Task details
What is the number of lines in the data that contain "những"? Respond with nothing else.

[Saved data entries]
□ □ □

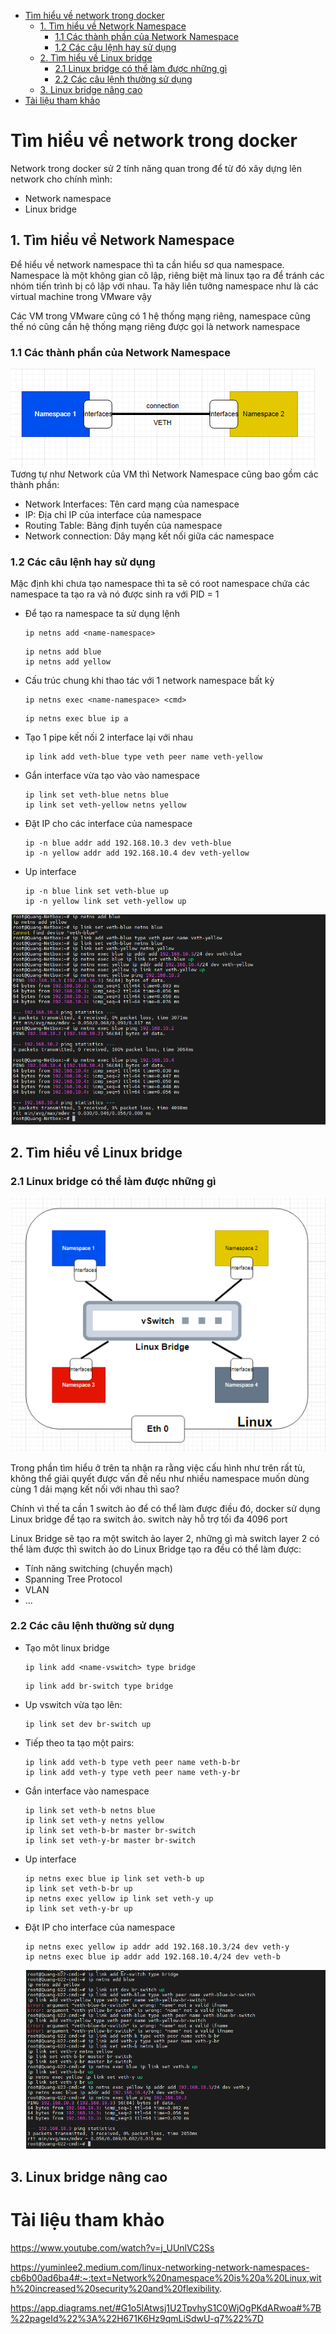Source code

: - [Tìm hiểu về network trong docker](#tìm-hiểu-về-network-trong-docker)
  - [1. Tìm hiểu về Network Namespace](#1-tìm-hiểu-về-network-namespace)
    - [1.1 Các thành phần của Network Namespace](#11-các-thành-phần-của-network-namespace)
    - [1.2 Các câu lệnh hay sử dụng](#12-các-câu-lệnh-hay-sử-dụng)
  - [2. Tìm hiểu về Linux bridge](#2-tìm-hiểu-về-linux-bridge)
    - [2.1 Linux bridge có thể làm được những gì](#21-linux-bridge-có-thể-làm-được-những-gì)
    - [2.2 Các câu lệnh thường sử dụng](#22-các-câu-lệnh-thường-sử-dụng)
  - [3. Linux bridge nâng cao](#3-linux-bridge-nâng-cao)
- [Tài liệu tham khảo](#tài-liệu-tham-khảo)
# Tìm hiểu về network trong docker
Network trong docker sử 2 tính năng quan trong để từ đó xây dựng lên network cho chính mình:
- Network namespace
- Linux bridge
## 1. Tìm hiểu về Network Namespace
Để hiểu về network namespace thì ta cần hiểu sơ qua namespace. Namespace là một không gian cô lập, riêng biệt mà linux tạo ra để tránh các nhóm tiến trình bị cô lập với nhau. Ta hãy liên tưởng namespace như là các virtual machine trong VMware vậy

Các VM trong VMware cũng có 1 hệ thống mạng riêng, namespace cũng thế nó cũng cần hệ thống mạng riêng được gọi là network namespace

### 1.1 Các thành phần của Network Namespace
![alt text](anh/Screenshot_15.png)
Tương tự như Network của VM thì Network Namespace cũng bao gồm các thành phần:
- Network Interfaces: Tên card mạng của namespace
- IP: Địa chỉ IP của interface của namespace
- Routing Table: Bảng định tuyến của namespace
- Network connection: Dây mạng kết nối giữa các namespace
### 1.2 Các câu lệnh hay sử dụng
Mặc định khi chưa tạo namespace thì ta sẽ có root namespace chứa các namespace ta tạo ra và nó được sinh ra với PID = 1
- Để tạo ra namespace ta sử dụng lệnh
  ```
  ip netns add <name-namespace>
  ```
  ```
  ip netns add blue
  ip netns add yellow
  ```
- Cấu trúc chung khi thao tác với 1 network namespace bất kỳ
  ```
  ip netns exec <name-namespace> <cmd>
  ```
  ```
  ip netns exec blue ip a
  ```
- Tạo 1 pipe kết nối 2 interface lại với nhau
  ```
  ip link add veth-blue type veth peer name veth-yellow
  ```
- Gắn interface vừa tạo vào vào namespace
  ```
  ip link set veth-blue netns blue
  ip link set veth-yellow netns yellow
  ```
- Đặt IP cho các interface của namespace
  ```
  ip -n blue addr add 192.168.10.3 dev veth-blue
  ip -n yellow addr add 192.168.10.4 dev veth-yellow
  ```
- Up interface 
  ```
  ip -n blue link set veth-blue up
  ip -n yellow link set veth-yellow up
  ```
![alt text](anh/Screenshot_16.png)
## 2. Tìm hiểu về Linux bridge
### 2.1 Linux bridge có thể làm được những gì
![alt text](anh/Screenshot_17.png)

Trong phần tìm hiểu ở trên ta nhận ra rằng việc cấu hình như trên rất tù, không thể giải quyết được vấn đề nếu như nhiều namespace muốn dùng cùng 1 dải mạng kết nối với nhau thì sao?

Chính vì thế ta cần 1 switch ảo để có thể làm được điều đó, docker sử dụng Linux bridge để tạo ra switch ảo. switch này hỗ trợ tối đa 4096 port

Linux Bridge sẽ tạo ra một switch ảo layer 2, những gì mà switch layer 2 có thể làm được thì switch ảo do Linux Bridge tạo ra đều có thể làm được:
- Tính năng switching (chuyển mạch)
- Spanning Tree Protocol
- VLAN
- ...

### 2.2 Các câu lệnh thường sử dụng
- Tạo môt linux bridge
  ```
  ip link add <name-vswitch> type bridge
  ```
  ```
  ip link add br-switch type bridge
  ```
- Up vswitch vừa tạo lên:
  ```
  ip link set dev br-switch up
  ```
- Tiếp theo ta tạo một pairs:
  ```
  ip link add veth-b type veth peer name veth-b-br
  ip link add veth-y type veth peer name veth-y-br
  ```
- Gắn interface vào namespace
  ```
  ip link set veth-b netns blue
  ip link set veth-y netns yellow
  ip link set veth-b-br master br-switch
  ip link set veth-y-br master br-switch
  ```
- Up interface
  ```
  ip netns exec blue ip link set veth-b up
  ip link set veth-b-br up
  ip netns exec yellow ip link set veth-y up
  ip link set veth-y-br up
  ```
- Đặt IP cho interface của namespace
  ```
  ip netns exec yellow ip addr add 192.168.10.3/24 dev veth-y
  ip netns exec blue ip addr add 192.168.10.4/24 dev veth-b
  ```
  ![alt text](anh/Screenshot_18.png)
## 3. Linux bridge nâng cao
# Tài liệu tham khảo
https://www.youtube.com/watch?v=j_UUnlVC2Ss

https://yuminlee2.medium.com/linux-networking-network-namespaces-cb6b00ad6ba4#:~:text=Network%20namespace%20is%20a%20Linux,with%20increased%20security%20and%20flexibility.

https://app.diagrams.net/#G1o5lAtwsj1U2TpvhyS1C0WjOgPKdARwoa#%7B%22pageId%22%3A%22H671K6Hz9qmLiSdwU-q7%22%7D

□ □ □

Task solution
3